1. The background

Today we learn about SpringCloud’s Hystrix fuse

We continue to use the previous Eureka-Server as the service registry today

The following versions use Springboot and SpringCloud

  • Springboot version: 2.3.5-release
  • Springcloud version: Hoxton SR9

2. What are Hystrix

In a distributed environment, some of the many service dependencies are bound to fail. Hystrix is a library that helps you control the interaction between these distributed services by adding delay tolerance and fault tolerance logic. Hystrix does this by isolating points of access between services, stopping cascading failures, and providing fallback options, all of which can improve the overall resilience of the system.

3.Hystrix for what

Hystrix is designed to:

  1. Protects and controls delays and failures of dependencies accessed through third-party client libraries, usually over a network.
  2. Preventing cascading failures in complex distributed systems.
  3. Fail fast, recover fast.
  4. Step back and demote as gracefully as possible.
  5. Enable near real time monitoring, alerts, and operational control.

4.. What does Hystrix do

Hystrix solves the avalanche problem by providing resource isolation, degradation mechanisms, meltdowns, caching, and more.

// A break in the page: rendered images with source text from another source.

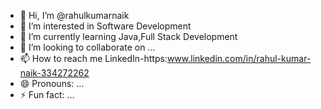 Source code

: - 👋 Hi, I’m @rahulkumarnaik
- 👀 I’m interested in Software Development 
- 🌱 I’m currently learning Java,Full Stack Development
- 💞️ I’m looking to collaborate on ...
- 📫 How to reach me LinkedIn-https:www.linkedin.com/in/rahul-kumar-naik-334272262
- 😄 Pronouns: ...
- ⚡ Fun fact: ...

<!---
rahulkumarnaik/rahulkumarnaik is a ✨ special ✨ repository because its `README.md` (this file) appears on your GitHub profile.
You can click the Preview link to take a look at your changes.
--->
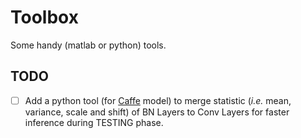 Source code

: # Toolbox
Some handy (matlab or python) tools.

## TODO

- [ ] Add a python tool (for [Caffe](http://caffe.berkeleyvision.org/) model) to merge statistic (*i.e.* mean, variance, scale and shift) of BN Layers to Conv Layers for faster inference during TESTING phase.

  1. Resource isolation: This includes thread pool isolation and semaphore isolation to limit the use of resources that can be used to call distributed services so that problems in one service invocation do not affect other service invocations.
  2. Demote mechanism: demote due to timeout or when resources are insufficient (thread or semaphore). After demote, data can be returned together with the demote interface.
  3. Disconnection: When the failure rate reaches the threshold, the fault is automatically degraded (for example, the failure rate is high due to network failure or timeout). The quick failure triggered by the fuse is quickly recovered.
  4. Cache: Returns the result cache. Subsequent requests can be directly removed from the cache.
  5. Request merge: It is possible to combine requests over a period of time (typically requests to the same interface) and then send the request only once to the service provider.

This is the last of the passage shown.